На этот раз картинки были яркими: среди белесого тумана, словно сквозь запотевшее стекло, сменяли друг друга фантастические космические пейзажи. Причем, каждая новая картина была чётче и красочнее предыдущей. Особенно мне запомнилось привидевшееся пшеничное поле у лесополосы; спелые колосья, слегка покачиваясь, клонились к земле, а над этим золотым полем стремительно пролетали ласточки, взмывая после каждого захода в бесконечную синеву неба. Незаметно для себя я стал видеть это поле и небо их глазами. Вот, после очередного виража, я увидел быстро приближающуюся деревню. Всё ближе и ближе белостенная хата моей бабушки Маши, крытая соломой. Все так явно, словно я опять вернулся в безмятежное детство. Во дворе сердито шумит листвой старый вяз, а в саду золотятся под лучами заходящего солнца яблочки белый налив….
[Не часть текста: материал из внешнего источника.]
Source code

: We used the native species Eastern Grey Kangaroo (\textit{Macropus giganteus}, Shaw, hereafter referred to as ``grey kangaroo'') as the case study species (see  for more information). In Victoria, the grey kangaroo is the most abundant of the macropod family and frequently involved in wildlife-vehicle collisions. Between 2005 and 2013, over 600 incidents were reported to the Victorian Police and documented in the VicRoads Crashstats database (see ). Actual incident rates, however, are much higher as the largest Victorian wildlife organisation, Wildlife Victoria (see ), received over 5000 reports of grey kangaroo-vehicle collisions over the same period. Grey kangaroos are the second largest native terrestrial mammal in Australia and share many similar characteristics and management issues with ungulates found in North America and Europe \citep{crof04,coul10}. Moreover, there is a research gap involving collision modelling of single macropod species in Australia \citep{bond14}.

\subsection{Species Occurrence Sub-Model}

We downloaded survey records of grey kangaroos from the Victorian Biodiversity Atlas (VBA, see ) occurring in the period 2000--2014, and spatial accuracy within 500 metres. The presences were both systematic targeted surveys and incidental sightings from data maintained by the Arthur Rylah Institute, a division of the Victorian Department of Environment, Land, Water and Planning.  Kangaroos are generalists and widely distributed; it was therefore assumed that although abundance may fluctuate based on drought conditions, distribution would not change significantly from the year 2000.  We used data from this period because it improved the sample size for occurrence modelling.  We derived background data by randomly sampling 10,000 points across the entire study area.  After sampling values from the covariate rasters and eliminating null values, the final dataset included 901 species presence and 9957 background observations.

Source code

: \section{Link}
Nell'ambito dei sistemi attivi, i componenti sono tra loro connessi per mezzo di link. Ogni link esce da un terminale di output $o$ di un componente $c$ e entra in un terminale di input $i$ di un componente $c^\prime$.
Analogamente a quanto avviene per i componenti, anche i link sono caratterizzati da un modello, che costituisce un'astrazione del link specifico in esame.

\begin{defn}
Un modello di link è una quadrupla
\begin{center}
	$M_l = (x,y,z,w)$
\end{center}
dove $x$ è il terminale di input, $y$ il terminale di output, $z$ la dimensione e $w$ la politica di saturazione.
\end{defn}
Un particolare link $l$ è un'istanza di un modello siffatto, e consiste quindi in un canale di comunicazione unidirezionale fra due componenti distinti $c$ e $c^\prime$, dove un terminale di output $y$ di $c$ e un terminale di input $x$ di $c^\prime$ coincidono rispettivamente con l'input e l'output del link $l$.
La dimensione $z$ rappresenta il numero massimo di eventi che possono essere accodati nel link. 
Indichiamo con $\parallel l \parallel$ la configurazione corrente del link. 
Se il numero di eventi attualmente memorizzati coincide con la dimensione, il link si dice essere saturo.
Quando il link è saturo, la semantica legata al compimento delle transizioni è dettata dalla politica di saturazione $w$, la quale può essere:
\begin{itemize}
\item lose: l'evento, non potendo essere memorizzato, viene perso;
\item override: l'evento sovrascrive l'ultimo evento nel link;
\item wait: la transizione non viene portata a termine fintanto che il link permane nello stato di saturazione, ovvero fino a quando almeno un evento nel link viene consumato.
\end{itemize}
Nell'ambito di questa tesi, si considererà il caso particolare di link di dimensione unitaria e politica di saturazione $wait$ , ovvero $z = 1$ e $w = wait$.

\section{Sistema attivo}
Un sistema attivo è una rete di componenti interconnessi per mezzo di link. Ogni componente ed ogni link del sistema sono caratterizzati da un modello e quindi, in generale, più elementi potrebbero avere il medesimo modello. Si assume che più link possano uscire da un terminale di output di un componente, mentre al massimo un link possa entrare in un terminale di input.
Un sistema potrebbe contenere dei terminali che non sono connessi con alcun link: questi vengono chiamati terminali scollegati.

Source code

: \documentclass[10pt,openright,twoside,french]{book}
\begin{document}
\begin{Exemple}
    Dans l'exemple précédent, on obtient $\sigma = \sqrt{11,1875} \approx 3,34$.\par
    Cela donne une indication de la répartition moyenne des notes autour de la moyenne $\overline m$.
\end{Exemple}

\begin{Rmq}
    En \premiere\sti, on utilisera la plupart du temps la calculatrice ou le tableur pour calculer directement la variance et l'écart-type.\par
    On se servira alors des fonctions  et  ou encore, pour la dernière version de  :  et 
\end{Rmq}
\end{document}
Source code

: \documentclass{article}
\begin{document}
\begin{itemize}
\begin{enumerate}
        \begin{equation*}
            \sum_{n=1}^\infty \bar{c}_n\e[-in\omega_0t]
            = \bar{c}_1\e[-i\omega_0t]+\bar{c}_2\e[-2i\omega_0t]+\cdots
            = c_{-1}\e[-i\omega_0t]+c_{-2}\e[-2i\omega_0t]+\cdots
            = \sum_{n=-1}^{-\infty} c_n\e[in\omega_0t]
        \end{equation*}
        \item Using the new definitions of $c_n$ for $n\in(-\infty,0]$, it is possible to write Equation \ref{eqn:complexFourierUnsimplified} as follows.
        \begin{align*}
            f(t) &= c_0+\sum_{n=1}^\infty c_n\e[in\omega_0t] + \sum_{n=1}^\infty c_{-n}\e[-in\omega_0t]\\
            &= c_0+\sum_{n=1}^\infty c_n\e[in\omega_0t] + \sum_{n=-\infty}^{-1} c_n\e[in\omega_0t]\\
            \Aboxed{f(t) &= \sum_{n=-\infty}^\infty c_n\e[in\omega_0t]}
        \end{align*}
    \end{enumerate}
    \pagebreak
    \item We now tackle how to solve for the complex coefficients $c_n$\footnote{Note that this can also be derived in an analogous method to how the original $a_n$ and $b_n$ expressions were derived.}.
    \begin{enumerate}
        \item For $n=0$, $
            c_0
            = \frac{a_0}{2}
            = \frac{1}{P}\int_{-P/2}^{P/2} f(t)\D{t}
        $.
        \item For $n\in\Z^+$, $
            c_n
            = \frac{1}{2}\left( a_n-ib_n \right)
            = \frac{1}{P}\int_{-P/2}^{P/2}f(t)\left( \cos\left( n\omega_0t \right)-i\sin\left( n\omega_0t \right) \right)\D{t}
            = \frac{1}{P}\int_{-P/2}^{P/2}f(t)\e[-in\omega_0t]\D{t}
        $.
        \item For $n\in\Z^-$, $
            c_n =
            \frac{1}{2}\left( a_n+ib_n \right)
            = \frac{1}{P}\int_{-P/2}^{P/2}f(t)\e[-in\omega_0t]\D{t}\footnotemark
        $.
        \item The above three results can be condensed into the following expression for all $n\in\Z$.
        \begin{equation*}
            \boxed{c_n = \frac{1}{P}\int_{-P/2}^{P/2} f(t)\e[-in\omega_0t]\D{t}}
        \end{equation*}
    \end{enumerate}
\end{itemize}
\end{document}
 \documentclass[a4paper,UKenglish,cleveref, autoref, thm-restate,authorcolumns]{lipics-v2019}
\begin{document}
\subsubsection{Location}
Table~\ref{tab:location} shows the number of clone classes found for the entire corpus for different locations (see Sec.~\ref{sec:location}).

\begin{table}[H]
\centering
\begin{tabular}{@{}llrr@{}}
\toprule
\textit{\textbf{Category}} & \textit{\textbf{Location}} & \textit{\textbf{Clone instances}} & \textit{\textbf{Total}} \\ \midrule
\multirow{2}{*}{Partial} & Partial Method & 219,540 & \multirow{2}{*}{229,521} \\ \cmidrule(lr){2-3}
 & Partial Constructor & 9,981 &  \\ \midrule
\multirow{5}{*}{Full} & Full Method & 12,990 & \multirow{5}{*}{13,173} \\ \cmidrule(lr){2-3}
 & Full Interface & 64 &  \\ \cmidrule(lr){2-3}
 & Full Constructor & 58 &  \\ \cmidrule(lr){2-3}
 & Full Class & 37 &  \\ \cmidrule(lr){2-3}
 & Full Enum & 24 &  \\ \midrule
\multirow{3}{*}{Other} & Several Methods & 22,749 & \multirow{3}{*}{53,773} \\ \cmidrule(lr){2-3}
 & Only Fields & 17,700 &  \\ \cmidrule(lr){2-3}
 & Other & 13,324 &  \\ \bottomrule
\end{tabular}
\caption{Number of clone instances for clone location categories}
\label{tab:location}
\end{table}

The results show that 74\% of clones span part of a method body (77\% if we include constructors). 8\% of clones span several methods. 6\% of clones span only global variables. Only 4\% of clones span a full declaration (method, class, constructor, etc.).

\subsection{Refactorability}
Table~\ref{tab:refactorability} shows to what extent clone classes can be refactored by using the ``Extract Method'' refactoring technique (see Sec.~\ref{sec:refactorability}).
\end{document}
Картина далёкого детства сменилась видением громадного вертикального экрана, поверхность которого напоминала гладь небольшого лесного озерца в тихую погоду, потревоженного брошенным камнем. Волны расходились от центра ровными кругами и, отразившись от краёв, снова устремлялись к центру. Экран магнитом притягивал мой взгляд, манил к себе. Я силился рассмотреть смутные очертания чего-то неизвестного, маячившегося сквозь этот экран, и всё ближе и ближе приближался к нему. И тут неведомая непреодолимая сила втянула меня и бросила сквозь желеобразную пульсирующую мембрану экрана во вращающийся хаос космоса.
В центре этой круговерти находилась неподвижная бордово-коричневая планета, увеличивающаяся с каждым мигом в размерах. Я двигался к ней. Планета становилась всё больше и больше. Бардовые облака, плотным покрывалом окутавшие планету, по мере приближения становились всё светлее и светлее, и вот я уже среди них. Облака стали почти белыми, и сквозь их клубы начали просматриваться очертания неизвестных материков и океанов. Вращение прекратилось, и в перевёрнутом полете, я увидел долину и далёкие горы, словно сошедшие с полотен Рериха, берег моря и девушку, стоящую по щиколотку в лениво набегавшей волне. Девушка, широко раскинув руки и запрокинув голову, подставляла лицо первым лучам чужого солнца. Глаза её были прикрыты веками, длинные ресницы которых чуть заметно подрагивали, и лёгкий бриз играл её огненно-рыжими волосами, водопадом ниспадающими до самого пояса….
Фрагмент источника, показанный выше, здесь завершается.